When I asked mum about this behaviour she tells me she slaps him back!

The problem I am having is with my other mindees - their 2 cousins. They just keep repeating "O is hitting me".

Little O is not easily redirected to other activities - he has a short attention span with any toy at the best of times. I have been working with them over the past few weeks in restricting the toys they have - they used to have access to all my toys with the result that they pulled everything out. So now they are confined to one room with 2 boxes of toys in that room at a time. I wonder if this might be the problem - should I maybe be limiting the time or toys in that room and maybe give them freedom to move on?
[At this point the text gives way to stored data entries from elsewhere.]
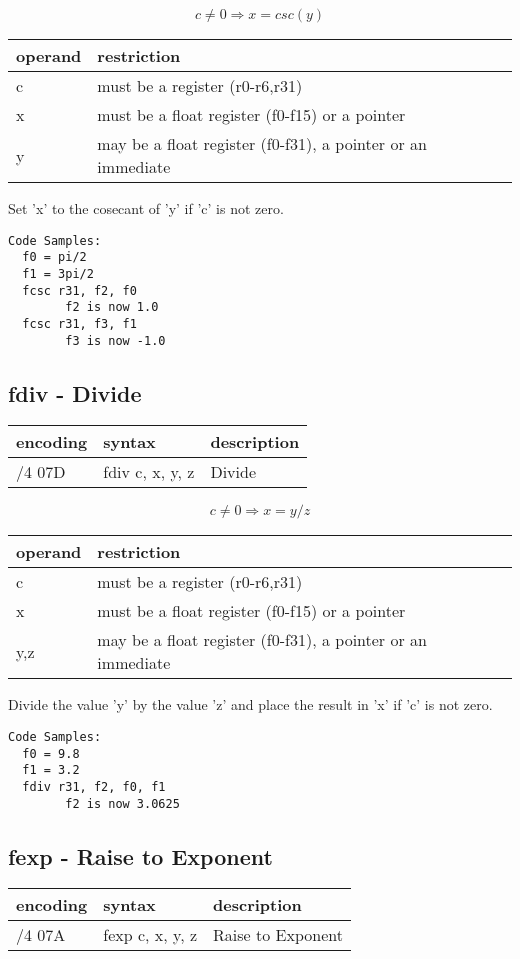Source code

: \documentclass[letterpaper,10pt,openright,twoside,onecolumn]{book}
\begin{document}
  \begin{displaymath} c \neq 0 \Rightarrow x = csc(y)\end{displaymath}

  \flushleft
  \begin{tabular}{|l|l|}
   \hline
    operand & restriction \\
   \hline
    c & must be a register (r0-r6,r31) \\
    x & must be a float register (f0-f15) or a pointer \\
    y & may be a float register (f0-f31), a pointer or an immediate \\
   \hline
  \end{tabular}

  Set 'x' to the cosecant of 'y' if 'c' is not zero.

  \begin{verbatim}
Code Samples:
  f0 = pi/2
  f1 = 3pi/2
  fcsc r31, f2, f0
        f2 is now 1.0
  fcsc r31, f3, f1
        f3 is now -1.0
  \end{verbatim}
\newpage\subsection{fdiv - Divide}
  \begin{tabular}{|l|l|l|}
   \hline
    encoding & syntax & description \\
   \hline
    /4 07D & fdiv c, x, y, z & Divide \\
   \hline
  \end{tabular}

  \begin{displaymath} c \neq 0 \Rightarrow x = y / z\end{displaymath}

  \flushleft
  \begin{tabular}{|l|l|}
   \hline
    operand & restriction \\
   \hline
    c & must be a register (r0-r6,r31) \\
    x & must be a float register (f0-f15) or a pointer \\
    y,z & may be a float register (f0-f31), a pointer or an immediate \\
   \hline
  \end{tabular}

  Divide the value 'y' by the value 'z' and place the result in 'x' if 'c' is not zero.

  \begin{verbatim}
Code Samples:
  f0 = 9.8
  f1 = 3.2
  fdiv r31, f2, f0, f1
        f2 is now 3.0625
  \end{verbatim}
\newpage\subsection{fexp - Raise to Exponent}
  \begin{tabular}{|l|l|l|}
   \hline
    encoding & syntax & description \\
   \hline
    /4 07A & fexp c, x, y, z & Raise to Exponent \\
   \hline
  \end{tabular}
\end{document}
I was thinking if I kept them in the living room with the 2 boxes for say half an hour then allowing them into the hall where there is a tunnel for say 15 minutes and then coming back into the living room to another 2 boxes??

sarah707
11-12-2009, 10:21 PM
That's a good idea... you definitely need to keep him busy by the sounds of it.

I'd just do as much as possible to find out what makes him tick... there will be something going on in his head to make this happen.

Maybe he needs to be outside - wrap him up and get him in the garden, let him be more active perhaps?

Otherwise have you tried a treasure basket? these can interest the liveliest children for lengths of time :D

terrydoo73
12-12-2009, 09:26 PM
Thanks for the idea - I do have a treasure basket which is one of the boxes I have in rotation ie I bring out say a construction box with this box and the next time around bring out a music box with a block box etc!

My treasure basket contains a variety brushes mostly made out of wood so that they chew without destruction! There is also some different types of balls, some cloth made out of feathers and velvet, curry bowl made out of stainless steel to make plenty of noise, plastic bottles sealed with beads inside to rattle about - so it is basically what I would term a senses treasure basket!

I did take the 4 of my mindees out the other day for a long walk around my country lanes - about 1 mile in total and he was fair motoring, tripping and falling but getting up without too much fuss!! He just loved it being wrapped up in his overalls touching and feeling anything and everything! Pity we don't get too many dry days to enable us to get out more.